Come è cambiato da quando ha smesso di correre?
«E' cambiato molto. Prima era molto concentrato, dedito al cento per cento a quello che stava facendo, adesso non è più così fissato e nel nostro lavoro di stampa per maglie è più rilassato, trova soluzioni alternative mentre prima era rigidissimo».


Hai sacrificato qualcosa della tua vita per seguirlo?
«Il mio rimpianto più grande è non aver completato gli studi, mi sarebbe piaciuto frequentare l'università ma non l'ho fatto. Sento però che ho avuto molto di più anche senza andare all'università, alla fine il motocross è stato anche per me una scuola di vita. Alcune mie compagne delle primarie sono rimaste tutta la vita nella stessa città, probabilmente non hanno nemmeno mai varcato i confini della California, mentre noi abbiamo avuto possibilità di vedere il mondo, ed è stata una bella formazione».

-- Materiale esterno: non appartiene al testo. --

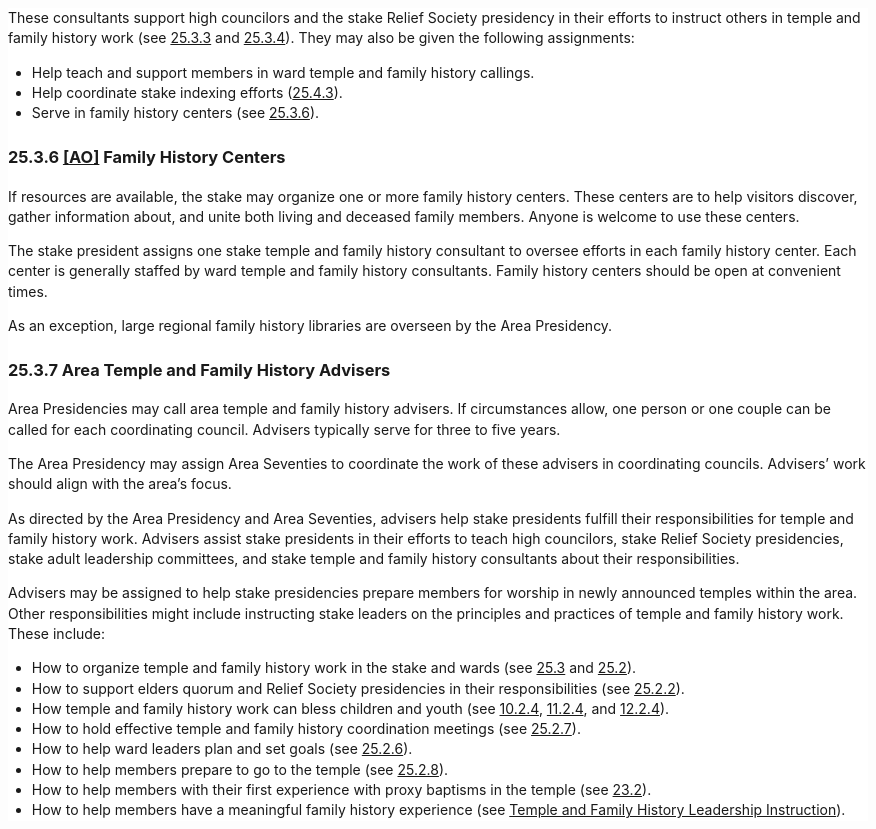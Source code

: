 These consultants support high councilors and the stake Relief Society presidency in their efforts to instruct others in temple and family history work (see [25.3.3](/study/manual/general-handbook/25-temple-and-family-history-work?lang=eng¶=title_number17-p95#title_number17) and [25.3.4](/study/manual/general-handbook/25-temple-and-family-history-work?lang=eng¶=title_number18-p96#title_number18)). They may also be given the following assignments:

* Help teach and support members in ward temple and family history callings.
* Help coordinate stake indexing efforts ([25.4.3](/study/manual/general-handbook/25-temple-and-family-history-work?lang=eng¶=title_number24-p121#title_number24)).
* Serve in family history centers (see [25.3.6](/study/manual/general-handbook/25-temple-and-family-history-work?lang=eng¶=title_number20-p104#title_number20)).

### 25.3.6 [[AO]](0-introductory-overview.md#02-adaptation-and-optional-resources) Family History Centers

If resources are available, the stake may organize one or more family history centers. These centers are to help visitors discover, gather information about, and unite both living and deceased family members. Anyone is welcome to use these centers.

The stake president assigns one stake temple and family history consultant to oversee efforts in each family history center. Each center is generally staffed by ward temple and family history consultants. Family history centers should be open at convenient times.

As an exception, large regional family history libraries are overseen by the Area Presidency.

### 25.3.7 Area Temple and Family History Advisers

Area Presidencies may call area temple and family history advisers. If circumstances allow, one person or one couple can be called for each coordinating council. Advisers typically serve for three to five years.

The Area Presidency may assign Area Seventies to coordinate the work of these advisers in coordinating councils. Advisers’ work should align with the area’s focus.

As directed by the Area Presidency and Area Seventies, advisers help stake presidents fulfill their responsibilities for temple and family history work. Advisers assist stake presidents in their efforts to teach high councilors, stake Relief Society presidencies, stake adult leadership committees, and stake temple and family history consultants about their responsibilities.

Advisers may be assigned to help stake presidencies prepare members for worship in newly announced temples within the area. Other responsibilities might include instructing stake leaders on the principles and practices of temple and family history work. These include:

* How to organize temple and family history work in the stake and wards (see [25.3](/study/manual/general-handbook/25-temple-and-family-history-work?lang=eng¶=title_number15-p185#title_number15) and [25.2](/study/manual/general-handbook/25-temple-and-family-history-work?lang=eng¶=title_number6-p79#title_number6)).
* How to support elders quorum and Relief Society presidencies in their responsibilities (see [25.2.2](/study/manual/general-handbook/25-temple-and-family-history-work?lang=eng¶=title_number8-p38#title_number8)).
* How temple and family history work can bless children and youth (see [10.2.4](/study/manual/general-handbook/10-aaronic-priesthood?lang=eng¶=title_number21-p85#title_number21), [11.2.4](/study/manual/general-handbook/11-young-women?lang=eng¶=title_number15-p74#title_number15), and [12.2.4](/study/manual/general-handbook/12-primary?lang=eng¶=title_number14-p104#title_number14)).
* How to hold effective temple and family history coordination meetings (see [25.2.7](/study/manual/general-handbook/25-temple-and-family-history-work?lang=eng¶=title_number13-p72#title_number13)).
* How to help ward leaders plan and set goals (see [25.2.6](/study/manual/general-handbook/25-temple-and-family-history-work?lang=eng¶=title_number12-p63#title_number12)).
* How to help members prepare to go to the temple (see [25.2.8](/study/manual/general-handbook/25-temple-and-family-history-work?lang=eng¶=title_number14-p79#title_number14)).
* How to help members with their first experience with proxy baptisms in the temple (see [23.2](/study/manual/general-handbook/23?lang=eng¶=title_number7-p31#title_number7)).
* How to help members have a meaningful family history experience (see [Temple and Family History Leadership Instruction](/study/handbooks-and-callings/ward-or-branch-callings/temple-and-family-history/leadership-instruction?lang=eng)).
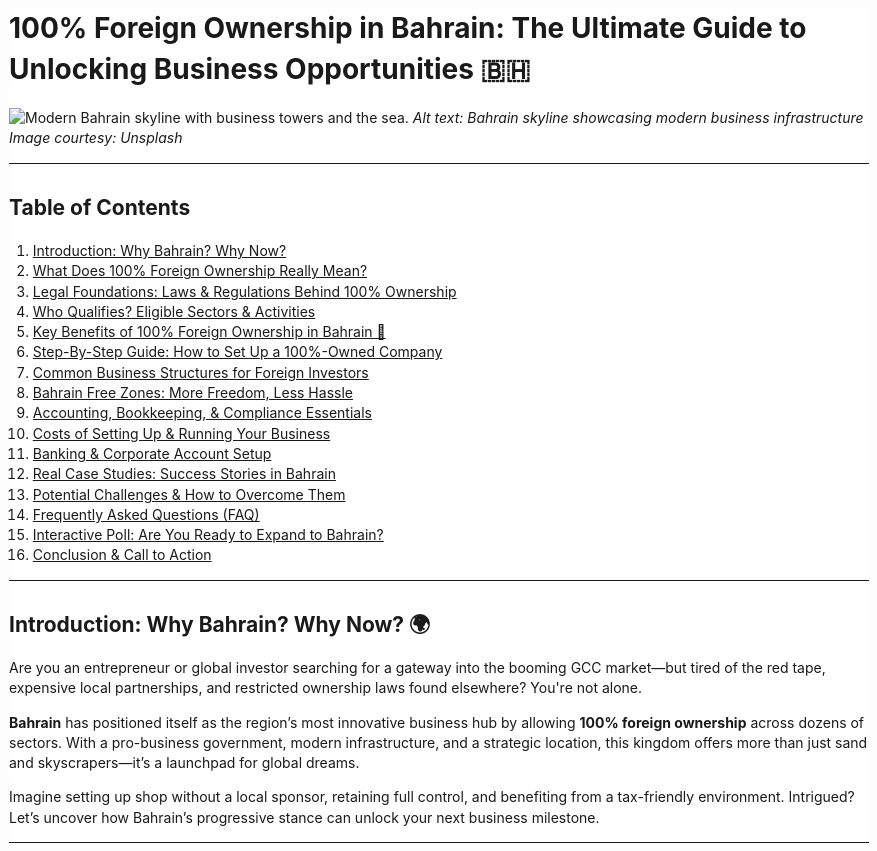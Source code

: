 
# 100% Foreign Ownership in Bahrain: The Ultimate Guide to Unlocking Business Opportunities 🇧🇭

![Modern Bahrain skyline with business towers and the sea.](https://images.unsplash.com/photo-1506744038136-46273834b3fb?auto=format&fit=crop&w=1350&q=80)
*Alt text: Bahrain skyline showcasing modern business infrastructure*  
_Image courtesy: Unsplash_

---

## Table of Contents

1. [Introduction: Why Bahrain? Why Now?](#introduction-why-bahrain-why-now)
2. [What Does 100% Foreign Ownership Really Mean?](#what-does-100-foreign-ownership-really-mean)
3. [Legal Foundations: Laws & Regulations Behind 100% Ownership](#legal-foundations-laws--regulations-behind-100-ownership)
4. [Who Qualifies? Eligible Sectors & Activities](#who-qualifies-eligible-sectors--activities)
5. [Key Benefits of 100% Foreign Ownership in Bahrain 🔑](#key-benefits-of-100-foreign-ownership-in-bahrain-)
6. [Step-By-Step Guide: How to Set Up a 100%-Owned Company](#step-by-step-guide-how-to-set-up-a-100-owned-company)
7. [Common Business Structures for Foreign Investors](#common-business-structures-for-foreign-investors)
8. [Bahrain Free Zones: More Freedom, Less Hassle](#bahrain-free-zones-more-freedom-less-hassle)
9. [Accounting, Bookkeeping, & Compliance Essentials](#accounting-bookkeeping--compliance-essentials)
10. [Costs of Setting Up & Running Your Business](#costs-of-setting-up--running-your-business)
11. [Banking & Corporate Account Setup](#banking--corporate-account-setup)
12. [Real Case Studies: Success Stories in Bahrain](#real-case-studies-success-stories-in-bahrain)
13. [Potential Challenges & How to Overcome Them](#potential-challenges--how-to-overcome-them)
14. [Frequently Asked Questions (FAQ)](#frequently-asked-questions-faq)
15. [Interactive Poll: Are You Ready to Expand to Bahrain?](#interactive-poll-are-you-ready-to-expand-to-bahrain)
16. [Conclusion & Call to Action](#conclusion--call-to-action)

---

## Introduction: Why Bahrain? Why Now? 🌍

Are you an entrepreneur or global investor searching for a gateway into the booming GCC market—but tired of the red tape, expensive local partnerships, and restricted ownership laws found elsewhere? You're not alone.

**Bahrain** has positioned itself as the region’s most innovative business hub by allowing **100% foreign ownership** across dozens of sectors. With a pro-business government, modern infrastructure, and a strategic location, this kingdom offers more than just sand and skyscrapers—it’s a launchpad for global dreams.

Imagine setting up shop without a local sponsor, retaining full control, and benefiting from a tax-friendly environment. Intrigued? Let’s uncover how Bahrain’s progressive stance can unlock your next business milestone.

---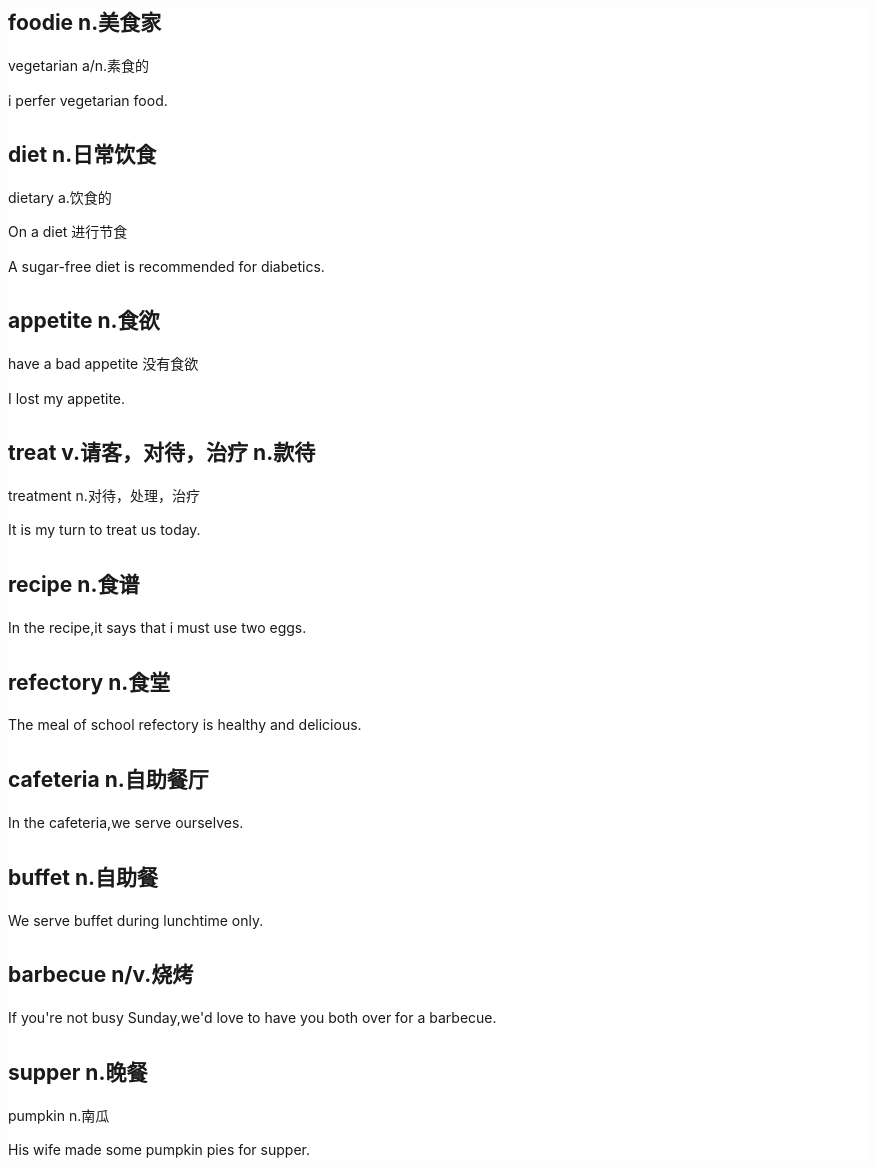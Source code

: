 ## foodie n.美食家

vegetarian a/n.素食的

i perfer vegetarian food.

## diet n.日常饮食

dietary a.饮食的

On a diet 进行节食

A sugar-free diet is recommended for diabetics.

## appetite n.食欲

have a bad appetite 没有食欲

I lost my appetite.

## treat v.请客，对待，治疗 n.款待

treatment n.对待，处理，治疗

It is my turn to treat us today.

## recipe n.食谱

In the recipe,it says that i must use two eggs.

## refectory n.食堂

The meal of school refectory is healthy and delicious.

## cafeteria n.自助餐厅

In the cafeteria,we serve ourselves.

## buffet n.自助餐

We serve buffet during lunchtime only.

## barbecue n/v.烧烤

If you're not busy Sunday,we'd love to have you both over for a barbecue.

## supper n.晚餐

pumpkin n.南瓜

His wife made some pumpkin pies for supper.
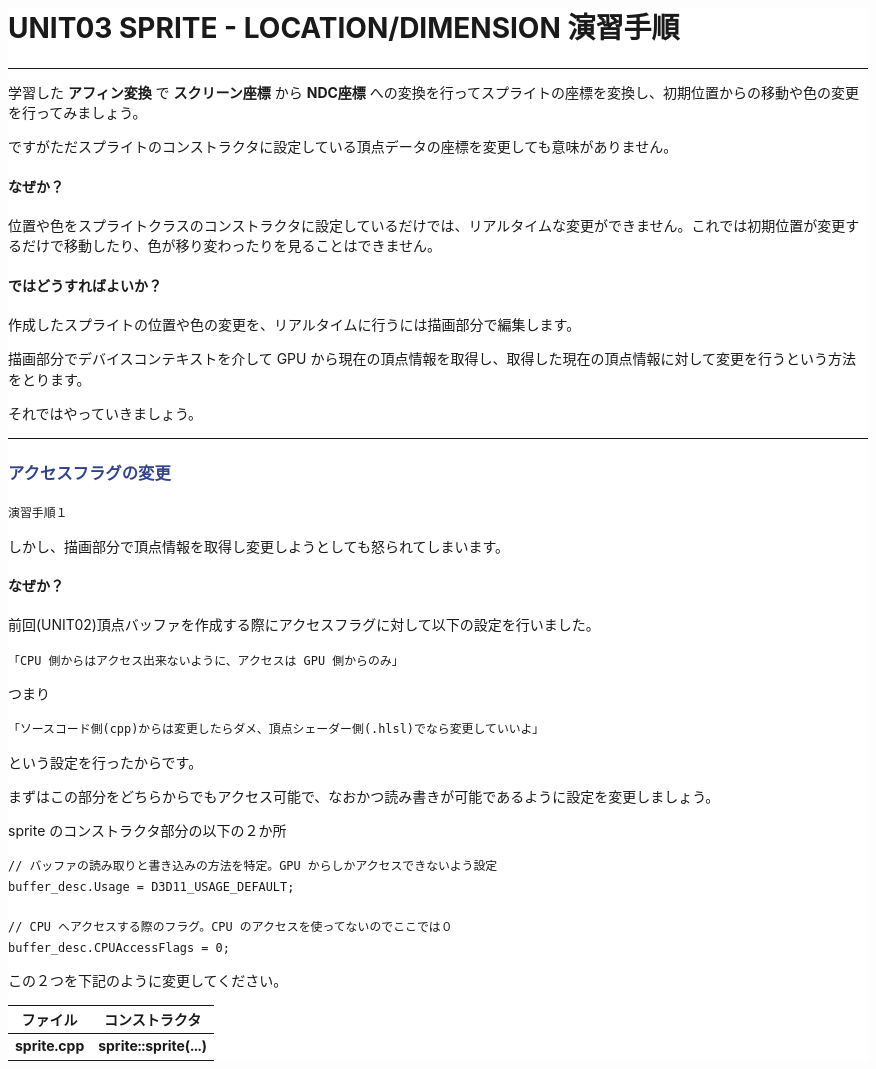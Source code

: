 


# UNIT03 SPRITE - LOCATION/DIMENSION 演習手順

---

学習した **アフィン変換** で **スクリーン座標** から **NDC座標** への変換を行ってスプライトの座標を変換し、初期位置からの移動や色の変更を行ってみましょう。

ですがただスプライトのコンストラクタに設定している頂点データの座標を変更しても意味がありません。

#### なぜか？

位置や色をスプライトクラスのコンストラクタに設定しているだけでは、リアルタイムな変更ができません。これでは初期位置が変更するだけで移動したり、色が移り変わったりを見ることはできません。

#### ではどうすればよいか？

作成したスプライトの位置や色の変更を、リアルタイムに行うには描画部分で編集します。

描画部分でデバイスコンテキストを介して GPU から現在の頂点情報を取得し、取得した現在の頂点情報に対して変更を行うという方法をとります。

それではやっていきましょう。

---

### <span style="color:#334488;">アクセスフラグの変更</span>

    演習手順１

しかし、描画部分で頂点情報を取得し変更しようとしても怒られてしまいます。

#### なぜか？

前回(UNIT02)頂点バッファを作成する際にアクセスフラグに対して以下の設定を行いました。

    「CPU 側からはアクセス出来ないように、アクセスは GPU 側からのみ」
    
つまり

    「ソースコード側(cpp)からは変更したらダメ、頂点シェーダー側(.hlsl)でなら変更していいよ」
    
という設定を行ったからです。

まずはこの部分をどちらからでもアクセス可能で、なおかつ読み書きが可能であるように設定を変更しましょう。

sprite のコンストラクタ部分の以下の２か所

    // バッファの読み取りと書き込みの方法を特定。GPU からしかアクセスできないよう設定
    buffer_desc.Usage = D3D11_USAGE_DEFAULT;

    // CPU へアクセスする際のフラグ。CPU のアクセスを使ってないのでここでは０
    buffer_desc.CPUAccessFlags = 0;

この２つを下記のように変更してください。


|ファイル|コンストラクタ|
--|--
**sprite.cpp**|**sprite::sprite(...)**
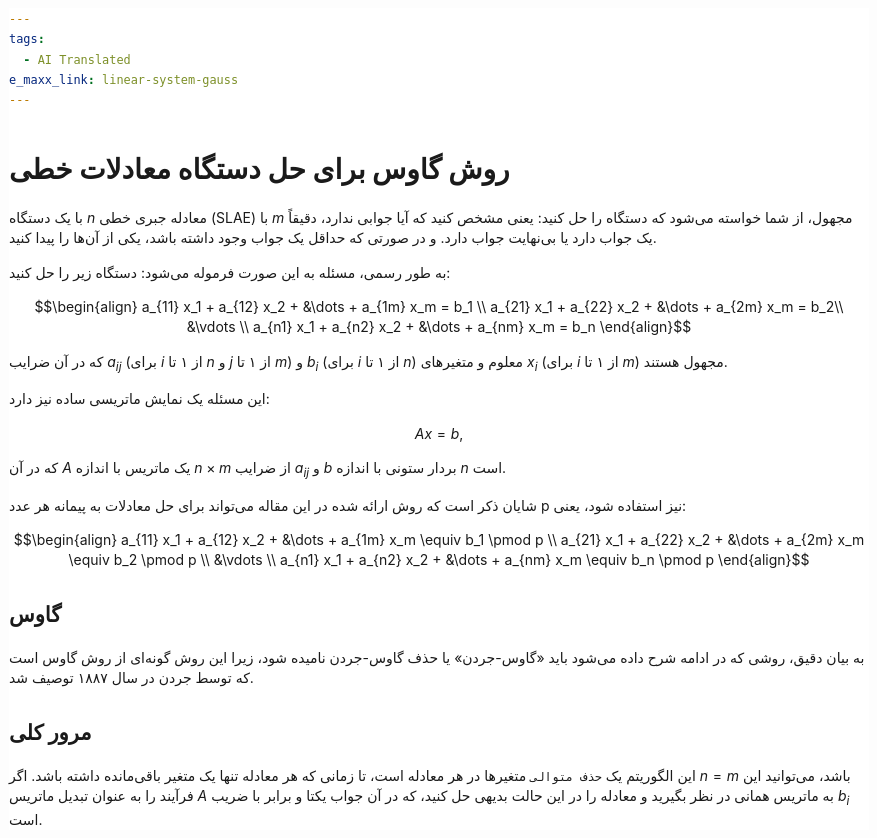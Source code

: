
 ```yaml
---
tags:
  - AI Translated
e_maxx_link: linear-system-gauss
---
```


# روش گاوس برای حل دستگاه معادلات خطی

با یک دستگاه $n$ معادله جبری خطی (SLAE) با $m$ مجهول، از شما خواسته می‌شود که دستگاه را حل کنید: یعنی مشخص کنید که آیا جوابی ندارد، دقیقاً یک جواب دارد یا بی‌نهایت جواب دارد. و در صورتی که حداقل یک جواب وجود داشته باشد، یکی از آن‌ها را پیدا کنید.

به طور رسمی، مسئله به این صورت فرموله می‌شود: دستگاه زیر را حل کنید:

$$\begin{align}
a_{11} x_1 + a_{12} x_2 + &\dots + a_{1m} x_m = b_1 \\
a_{21} x_1 + a_{22} x_2 + &\dots + a_{2m} x_m = b_2\\
&\vdots \\
a_{n1} x_1 + a_{n2} x_2 + &\dots + a_{nm} x_m = b_n
\end{align}$$

که در آن ضرایب $a_{ij}$ (برای $i$ از ۱ تا $n$ و $j$ از ۱ تا $m$) و $b_i$ (برای $i$ از ۱ تا $n$) معلوم و متغیرهای $x_i$ (برای $i$ از ۱ تا $m$) مجهول هستند.

این مسئله یک نمایش ماتریسی ساده نیز دارد:

$$Ax = b,$$

که در آن $A$ یک ماتریس با اندازه $n \times m$ از ضرایب $a_{ij}$ و $b$ بردار ستونی با اندازه $n$ است.

شایان ذکر است که روش ارائه شده در این مقاله می‌تواند برای حل معادلات به پیمانه هر عدد p نیز استفاده شود، یعنی:

$$\begin{align}
a_{11} x_1 + a_{12} x_2 + &\dots + a_{1m} x_m \equiv b_1 \pmod p \\
a_{21} x_1 + a_{22} x_2 + &\dots + a_{2m} x_m \equiv b_2 \pmod p \\
&\vdots \\
a_{n1} x_1 + a_{n2} x_2 + &\dots + a_{nm} x_m \equiv b_n \pmod p
\end{align}$$

## گاوس

به بیان دقیق، روشی که در ادامه شرح داده می‌شود باید «گاوس-جردن» یا حذف گاوس-جردن نامیده شود، زیرا این روش گونه‌ای از روش گاوس است که توسط جردن در سال ۱۸۸۷ توصیف شد.

## مرور کلی

این الگوریتم یک `حذف متوالی` متغیرها در هر معادله است، تا زمانی که هر معادله تنها یک متغیر باقی‌مانده داشته باشد. اگر $n=m$ باشد، می‌توانید این فرآیند را به عنوان تبدیل ماتریس $A$ به ماتریس همانی در نظر بگیرید و معادله را در این حالت بدیهی حل کنید، که در آن جواب یکتا و برابر با ضریب $b_i$ است.
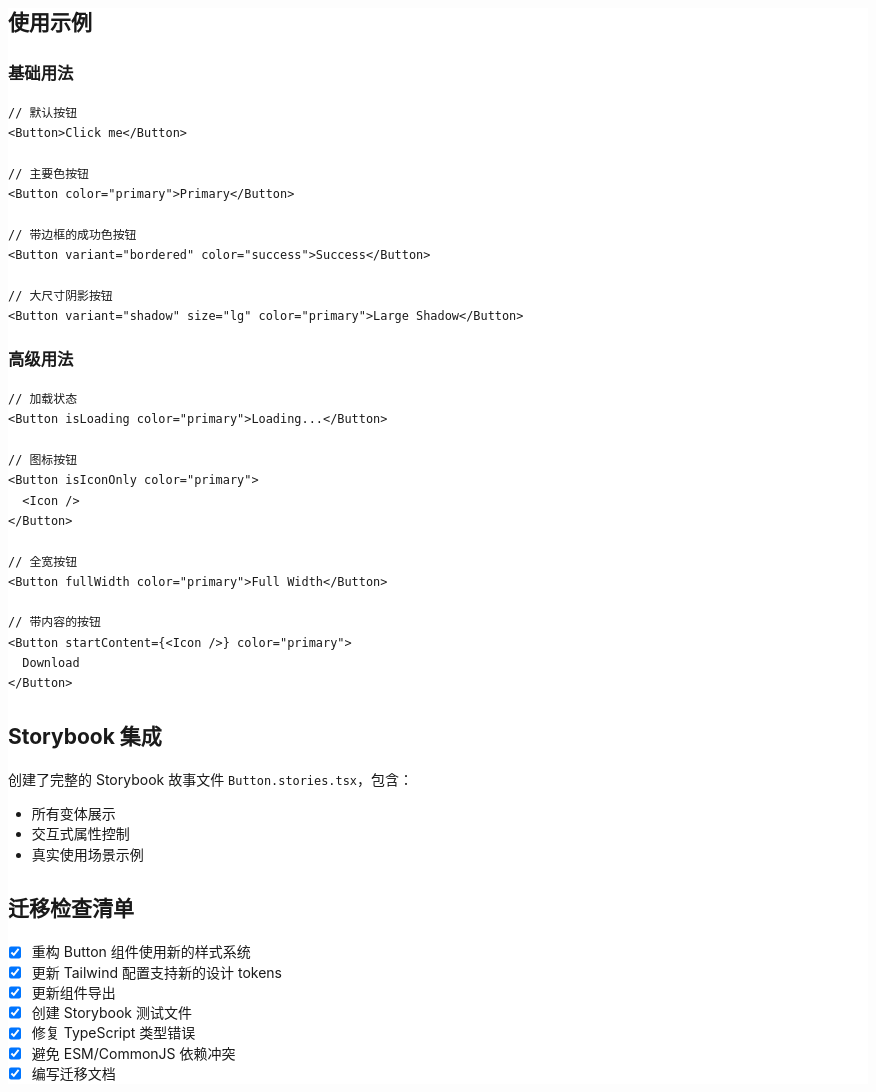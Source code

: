 ## 使用示例

### 基础用法

```tsx
// 默认按钮
<Button>Click me</Button>

// 主要色按钮
<Button color="primary">Primary</Button>

// 带边框的成功色按钮
<Button variant="bordered" color="success">Success</Button>

// 大尺寸阴影按钮
<Button variant="shadow" size="lg" color="primary">Large Shadow</Button>
```

### 高级用法

```tsx
// 加载状态
<Button isLoading color="primary">Loading...</Button>

// 图标按钮
<Button isIconOnly color="primary">
  <Icon />
</Button>

// 全宽按钮
<Button fullWidth color="primary">Full Width</Button>

// 带内容的按钮
<Button startContent={<Icon />} color="primary">
  Download
</Button>
```

## Storybook 集成

创建了完整的 Storybook 故事文件 `Button.stories.tsx`，包含：

- 所有变体展示
- 交互式属性控制
- 真实使用场景示例

## 迁移检查清单

- [x] 重构 Button 组件使用新的样式系统
- [x] 更新 Tailwind 配置支持新的设计 tokens
- [x] 更新组件导出
- [x] 创建 Storybook 测试文件
- [x] 修复 TypeScript 类型错误
- [x] 避免 ESM/CommonJS 依赖冲突
- [x] 编写迁移文档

La parte più bella e più brutta invece di quando Brad correva?
«La prima era che la sua enorme passione e dedizione gli aveva permesso di mettere assieme un buon team, di avere un buon meccanico e un buon preparatore perché sapeva come combinare tutto, come gestire le persone intorno a lui che lo aiutavano. Non tutti hanno questa capacità, si circondano di gente che a volte non è quella  giuste e rende le cose più difficili. Brad è stato molto intelligente in questo. La parte peggiore, direi è che non aveva molta pazienza con i giornalisti, perché era l'unico americano e stava spesso sulla difensiva, si sentiva come se lui fosse il più piccolo e se la prendessero tutti con lui, e se scrivevano qualcosa che non gli piaceva si arrabbiava molto».

 

Brad Lackey
Brad Lackey

E la parte più bella e più brutta di adesso?
«Sono solo belle, brutte non ce ne sono. Beh, sai una moglie ha sempre le sue piccole cose, ma ci sono molte cose belle, siamo sposati da 37 anni e siamo insieme da 42, non stai con qualcuno così tanto se pensi che abbia troppi lati negativi».

 
Il suo più grande errore?
«Non saprei, magari io ho un'idea e lui ne ha un'altra. Forse quello di lasciare la Honda ufficiale con la quale correva nel ‘78 un anno troppo presto, se fosse rimasto con loro senza andare Kawasaki sarebbe diventato campione molto prima».


Perché se andò?
«Kawasaki lo rivoleva a tutti i costi, gli offrì un buon contratto e non poté dire di no anche perché la Honda era una buona moto ma lui non era contento perché non gli davano il sostegno che avrebbe voluto. Il problema è che andò alla Kawasaki proprio nell’anno in cui la moto era terribile».


Ma è meglio il Brad di quei tempi o quello di oggi?
«Quello di oggi, ora la sua preoccupazione è avere una bella vita con la famiglia, è più rilassato e ci godiamo di più la vita. Prima era concentrato sul raggiungere una sola cosa: la vittoria. Era quello che si era promesso quando era un ragazzino, voleva quello e non si sarebbe fermato finché non fosse riuscito ad ottenerlo».


Sei stata brava anche tu, capace di rimanere al suo fianco.
«E' stato difficile, anche se un po’ mi ha aiutato il fatto che quando ero piccola mio padre ha portato tutta la famiglia a vivere in Danimarca per cinque anni. Durante quel periodo abbiamo viaggiato ovunque: Europa, Italia, Francia, per me quindi è stato abbastanza normale e sono stata felice di tornare a fare un’altra esperienza simile».